(Plain-text document sources)
════
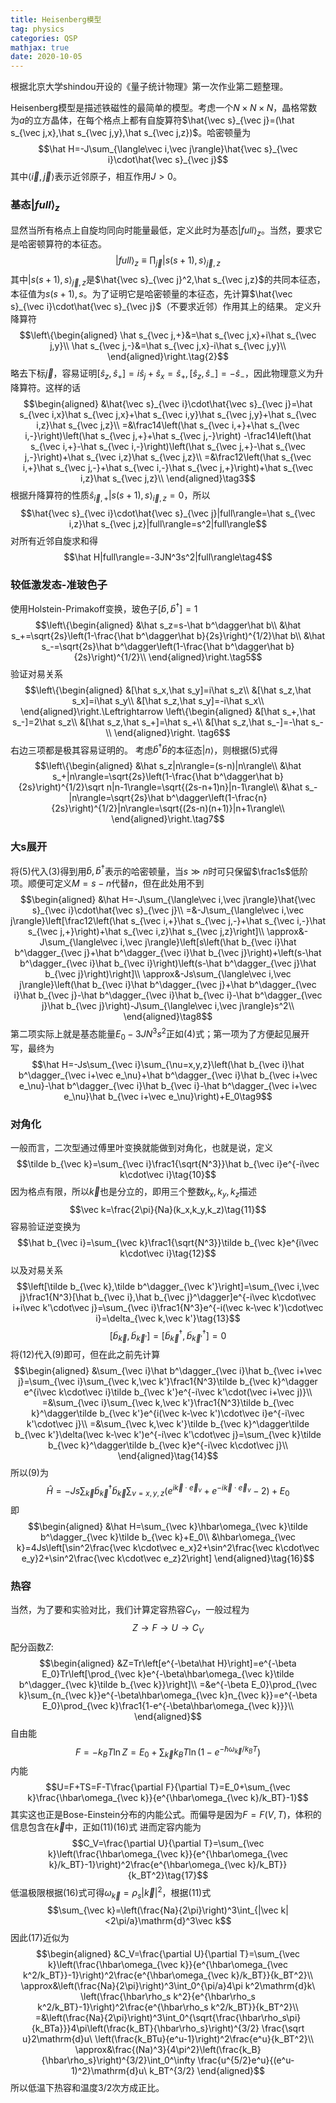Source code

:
 ```yaml
---
title: Heisenberg模型
tag: physics
categories: QSP
mathjax: true
date: 2020-10-05
---
```


根据北京大学shindou开设的《量子统计物理》第一次作业第二题整理。

Heisenberg模型是描述铁磁性的最简单的模型。考虑一个$N\times N\times N$，晶格常数为$a$的立方晶体，在每个格点上都有自旋算符$\hat{\vec s}_{\vec j}=(\hat s_{\vec j,x},\hat s_{\vec j,y},\hat s_{\vec j,z})$。哈密顿量为
$$\hat H=-J\sum_{\langle\vec i,\vec j\rangle}\hat{\vec s}_{\vec i}\cdot\hat{\vec s}_{\vec j}$$
其中$\langle\vec i,\vec j\rangle$表示近邻原子，相互作用$J>0$。
<!--more-->
### 基态$|full\rangle_z$
显然当所有格点上自旋均同向时能量最低，定义此时为基态$|full\rangle_z$。当然，要求它是哈密顿算符的本征态。
$$|full\rangle_z\equiv\prod_{\vec j}|s(s+1),s\rangle_{\vec j,z}\tag{1}$$
其中$|s(s+1),s\rangle_{\vec j,z}$是$\hat{\vec s}_{\vec j}^2,\hat s_{\vec j,z}$的共同本征态，本征值为$s(s+1),s$。为了证明它是哈密顿量的本征态，先计算$\hat{\vec s}_{\vec i}\cdot\hat{\vec s}_{\vec j}$（不要求近邻）作用其上的结果。
定义升降算符
$$\left\{\begin{aligned}
\hat s_{\vec j,+}&=\hat s_{\vec j,x}+i\hat s_{\vec j,y}\\
\hat s_{\vec j,-}&=\hat s_{\vec j,x}-i\hat s_{\vec j,y}\\
\end{aligned}\right.\tag{2}$$
略去下标$\vec j$，容易证明$[\hat s_z,\hat s_+]=i\hat s_j+\hat s_x=\hat s_+,[\hat s_z,\hat s_-]=-\hat s_-$，因此物理意义为升降算符。这样的话
$$\begin{aligned}
&\hat{\vec s}_{\vec i}\cdot\hat{\vec s}_{\vec j}=\hat s_{\vec i,x}\hat s_{\vec j,x}+\hat s_{\vec i,y}\hat s_{\vec j,y}+\hat s_{\vec i,z}\hat s_{\vec j,z}\\
=&\frac14\left(\hat s_{\vec i,+}+\hat s_{\vec i,-}\right)\left(\hat s_{\vec j,+}+\hat s_{\vec j,-}\right)
-\frac14\left(\hat s_{\vec i,+}-\hat s_{\vec i,-}\right)\left(\hat s_{\vec j,+}-\hat s_{\vec j,-}\right)+\hat s_{\vec i,z}\hat s_{\vec j,z}\\
=&\frac12\left(\hat s_{\vec i,+}\hat s_{\vec j,-}+\hat s_{\vec i,-}\hat s_{\vec j,+}\right)+\hat s_{\vec i,z}\hat s_{\vec j,z}\\
\end{aligned}\tag3$$
根据升降算符的性质$\hat s_{\vec i,+}|s(s+1),s\rangle_{\vec i,z}=0$，所以
$$\hat{\vec s}_{\vec i}\cdot\hat{\vec s}_{\vec j}|full\rangle=\hat s_{\vec i,z}\hat s_{\vec j,z}|full\rangle=s^2|full\rangle$$
对所有近邻自旋求和得
$$\hat H|full\rangle=-3JN^3s^2|full\rangle\tag4$$
### 较低激发态-准玻色子
使用Holstein-Primakoff变换，玻色子$[\hat b,\hat b^\dagger]=1$
$$\left\{\begin{aligned}
&\hat s_z=s-\hat b^\dagger\hat b\\
&\hat s_+=\sqrt{2s}\left(1-\frac{\hat b^\dagger\hat b}{2s}\right)^{1/2}\hat b\\
&\hat s_-=\sqrt{2s}\hat b^\dagger\left(1-\frac{\hat b^\dagger\hat b}{2s}\right)^{1/2}\\
\end{aligned}\right.\tag5$$
验证对易关系
$$\left\{\begin{aligned}
&[\hat s_x,\hat s_y]=i\hat s_z\\
&[\hat s_z,\hat s_x]=i\hat s_y\\
&[\hat s_z,\hat s_y]=-i\hat s_x\\
\end{aligned}\right.\Leftrightarrow
\left\{\begin{aligned}
&[\hat s_+,\hat s_-]=2\hat s_z\\
&[\hat s_z,\hat s_+]=\hat s_+\\
&[\hat s_z,\hat s_-]=-\hat s_-\\
\end{aligned}\right.
\tag6$$
右边三项都是极其容易证明的。
考虑$\hat b^\dagger\hat b$的本征态$|n\rangle$，则根据(5)式得
$$\left\{\begin{aligned}
&\hat s_z|n\rangle=(s-n)|n\rangle\\
&\hat s_+|n\rangle=\sqrt{2s}\left(1-\frac{\hat b^\dagger\hat b}{2s}\right)^{1/2}\sqrt n|n-1\rangle=\sqrt{(2s-n+1)n}|n-1\rangle\\
&\hat s_-|n\rangle=\sqrt{2s}\hat b^\dagger\left(1-\frac{n}{2s}\right)^{1/2}|n\rangle=\sqrt{(2s-n)(n+1)}|n+1\rangle\\
\end{aligned}\right.\tag7$$
### 大s展开
将(5)代入(3)得到用$\hat b,\hat b^\dagger$表示的哈密顿量，当$s\gg n$时可只保留$\frac1s$低阶项。顺便可定义$M=s-n$代替$n$，但在此处用不到
$$\begin{aligned}
&\hat H=-J\sum_{\langle\vec i,\vec j\rangle}\hat{\vec s}_{\vec i}\cdot\hat{\vec s}_{\vec j}\\
=&-J\sum_{\langle\vec i,\vec j\rangle}\left[\frac12\left(\hat s_{\vec i,+}\hat s_{\vec j,-}+\hat s_{\vec i,-}\hat s_{\vec j,+}\right)+\hat s_{\vec i,z}\hat s_{\vec j,z}\right]\\
\approx&-J\sum_{\langle\vec i,\vec j\rangle}\left[s\left(\hat b_{\vec i}\hat b^\dagger_{\vec j}+\hat b^\dagger_{\vec i}\hat b_{\vec j}\right)+\left(s-\hat b^\dagger_{\vec i}\hat b_{\vec i}\right)\left(s-\hat b^\dagger_{\vec j}\hat b_{\vec j}\right)\right]\\
\approx&-Js\sum_{\langle\vec i,\vec j\rangle}\left(\hat b_{\vec i}\hat b^\dagger_{\vec j}+\hat b^\dagger_{\vec i}\hat b_{\vec j}-\hat b^\dagger_{\vec i}\hat b_{\vec i}-\hat b^\dagger_{\vec j}\hat b_{\vec j}\right)-J\sum_{\langle\vec i,\vec j\rangle}s^2\\
\end{aligned}\tag8$$
第二项实际上就是基态能量$E_0-3JN^3s^2$正如(4)式；第一项为了方便起见展开写，最终为
$$\hat H=-Js\sum_{\vec i}\sum_{\nu=x,y,z}\left(\hat b_{\vec i}\hat b^\dagger_{\vec i+\vec e_\nu}+\hat b^\dagger_{\vec i}\hat b_{\vec i+\vec e_\nu}-\hat b^\dagger_{\vec i}\hat b_{\vec i}-\hat b^\dagger_{\vec i+\vec e_\nu}\hat b_{\vec i+\vec e_\nu}\right)+E_0\tag9$$
### 对角化
一般而言，二次型通过傅里叶变换就能做到对角化，也就是说，定义
$$\tilde b_{\vec k}=\sum_{\vec i}\frac1{\sqrt{N^3}}\hat b_{\vec i}e^{-i\vec k\cdot\vec i}\tag{10}$$
因为格点有限，所以$\vec k$也是分立的，即用三个整数$k_x,k_y,k_z$描述
$$\vec k=\frac{2\pi}{Na}(k_x,k_y,k_z)\tag{11}$$
容易验证逆变换为
$$\hat b_{\vec i}=\sum_{\vec k}\frac1{\sqrt{N^3}}\tilde b_{\vec k}e^{i\vec k\cdot\vec i}\tag{12}$$
以及对易关系
$$\left[\tilde b_{\vec k},\tilde b^\dagger_{\vec k'}\right]=\sum_{\vec i,\vec j}\frac1{N^3}[\hat b_{\vec i},\hat b_{\vec j}^\dagger]e^{-i\vec k\cdot\vec i+i\vec k'\cdot\vec j}=\sum_{\vec i}\frac1{N^3}e^{-i(\vec k-\vec k')\cdot\vec i}=\delta_{\vec k,\vec k'}\tag{13}$$
$$\left[\tilde b_{\vec k},\tilde b_{\vec k'}\right]=\left[\tilde b^\dagger_{\vec k},\tilde b^\dagger_{\vec k'}\right]=0$$
将(12)代入(9)即可，但在此之前先计算
$$\begin{aligned}
&\sum_{\vec i}\hat b^\dagger_{\vec i}\hat b_{\vec i+\vec j}=\sum_{\vec i}\sum_{\vec k,\vec k'}\frac1{N^3}\tilde b_{\vec k}^\dagger e^{i\vec k\cdot\vec i}\tilde b_{\vec k'}e^{-i\vec k'\cdot(\vec i+\vec j)}\\
=&\sum_{\vec i}\sum_{\vec k,\vec k'}\frac1{N^3}\tilde b_{\vec k}^\dagger\tilde b_{\vec k'}e^{i(\vec k-\vec k')\cdot\vec i}e^{-i\vec k'\cdot\vec j}\\
=&\sum_{\vec k,\vec k'}\tilde b_{\vec k}^\dagger\tilde b_{\vec k'}\delta(\vec k-\vec k')e^{-i\vec k'\cdot\vec j}=\sum_{\vec k}\tilde b_{\vec k}^\dagger\tilde b_{\vec k}e^{-i\vec k\cdot\vec j}\\
\end{aligned}\tag{14}$$
所以(9)为
$$\hat H=-Js\sum_{\vec k}\tilde b^\dagger_{\vec k}\tilde b_{\vec k}\sum_{\nu=x,y,z}\left(e^{i\vec k\cdot\vec e_\nu}+e^{-i\vec k\cdot\vec e_\nu}-2\right)+E_0\tag{15}$$
即
$$\begin{aligned}
&\hat H=\sum_{\vec k}\hbar\omega_{\vec k}\tilde b^\dagger_{\vec k}\tilde b_{\vec k}+E_0\\
&\hbar\omega_{\vec k}=4Js\left[\sin^2\frac{\vec k\cdot\vec e_x}2+\sin^2\frac{\vec k\cdot\vec e_y}2+\sin^2\frac{\vec k\cdot\vec e_z}2\right]
\end{aligned}\tag{16}$$
### 热容
当然，为了要和实验对比，我们计算定容热容$C_V$，一般过程为
$$Z\rightarrow F\rightarrow U\rightarrow C_V$$
配分函数$Z$:
$$\begin{aligned}
&Z=Tr\left[e^{-\beta\hat H}\right]=e^{-\beta E_0}Tr\left[\prod_{\vec k}e^{-\beta\hbar\omega_{\vec k}\tilde b^\dagger_{\vec k}\tilde b_{\vec k}}\right]\\
=&e^{-\beta E_0}\prod_{\vec k}\sum_{n_{\vec k}}e^{-\beta\hbar\omega_{\vec k}n_{\vec k}}=e^{-\beta E_0}\prod_{\vec k}\frac1{1-e^{-\beta\hbar\omega_{\vec k}}}\\
\end{aligned}$$
自由能
$$F=-k_BT\ln Z=E_0+\sum_{\vec k}k_BT\ln\left(1-e^{-\hbar\omega_{\vec k}/k_BT}\right)$$
内能
$$U=F+TS=F-T\frac{\partial F}{\partial T}=E_0+\sum_{\vec k}\frac{\hbar\omega_{\vec k}}{e^{\hbar\omega_{\vec k}/k_BT}-1}$$
其实这也正是Bose-Einstein分布的内能公式。而偏导是因为$F=F(V,T)$，体积的信息包含在$\vec k$中，正如(11)(16)式
进而定容内能为
$$C_V=\frac{\partial U}{\partial T}=\sum_{\vec k}\left(\frac{\hbar\omega_{\vec k}}{e^{\hbar\omega_{\vec k}/k_BT}-1}\right)^2\frac{e^{\hbar\omega_{\vec k}/k_BT}}{k_BT^2}\tag{17}$$
低温极限根据(16)式可得$\omega_{\vec k}=\rho_s|\vec k|^2$，根据(11)式
$$\sum_{\vec k}=\left(\frac{Na}{2\pi}\right)^3\int_{|\vec k|<2\pi/a}\mathrm{d}^3\vec k$$
因此(17)近似为
$$\begin{aligned}
&C_V=\frac{\partial U}{\partial T}=\sum_{\vec k}\left(\frac{\hbar\omega_{\vec k}}{e^{\hbar\omega_{\vec k^2/k_BT}}-1}\right)^2\frac{e^{\hbar\omega_{\vec k}/k_BT}}{k_BT^2}\\
\approx&\left(\frac{Na}{2\pi}\right)^3\int_0^{\pi/a}4\pi k^2\mathrm{d}k\ \left(\frac{\hbar\rho_s k^2}{e^{\hbar\rho_s k^2/k_BT}-1}\right)^2\frac{e^{\hbar\rho_s k^2/k_BT}}{k_BT^2}\\
=&\left(\frac{Na}{2\pi}\right)^3\int_0^{\sqrt{\frac{\hbar\rho_s\pi} {k_BTa}}}4\pi\left(\frac{k_BT}{\hbar\rho_s}\right)^{3/2} \frac{\sqrt u}2\mathrm{d}u\ \left(\frac{k_BTu}{e^u-1}\right)^2\frac{e^u}{k_BT^2}\\
\approx&\frac{(Na)^3}{4\pi^2}\left(\frac{k_B}{\hbar\rho_s}\right)^{3/2}\int_0^\infty \frac{u^{5/2}e^u}{(e^u-1)^2}\mathrm{d}u\ k_BT^{3/2}
\end{aligned}$$
所以低温下热容和温度$3/2$次方成正比。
════
From the lines above, copy those that contain the word "mathrm".

_Response area:_
$$\sum_{\vec k}=\left(\frac{Na}{2\pi}\right)^3\int_{|\vec k|<2\pi/a}\mathrm{d}^3\vec k$$
\approx&\left(\frac{Na}{2\pi}\right)^3\int_0^{\pi/a}4\pi k^2\mathrm{d}k\ \left(\frac{\hbar\rho_s k^2}{e^{\hbar\rho_s k^2/k_BT}-1}\right)^2\frac{e^{\hbar\rho_s k^2/k_BT}}{k_BT^2}\\
=&\left(\frac{Na}{2\pi}\right)^3\int_0^{\sqrt{\frac{\hbar\rho_s\pi} {k_BTa}}}4\pi\left(\frac{k_BT}{\hbar\rho_s}\right)^{3/2} \frac{\sqrt u}2\mathrm{d}u\ \left(\frac{k_BTu}{e^u-1}\right)^2\frac{e^u}{k_BT^2}\\
\approx&\frac{(Na)^3}{4\pi^2}\left(\frac{k_B}{\hbar\rho_s}\right)^{3/2}\int_0^\infty \frac{u^{5/2}e^u}{(e^u-1)^2}\mathrm{d}u\ k_BT^{3/2}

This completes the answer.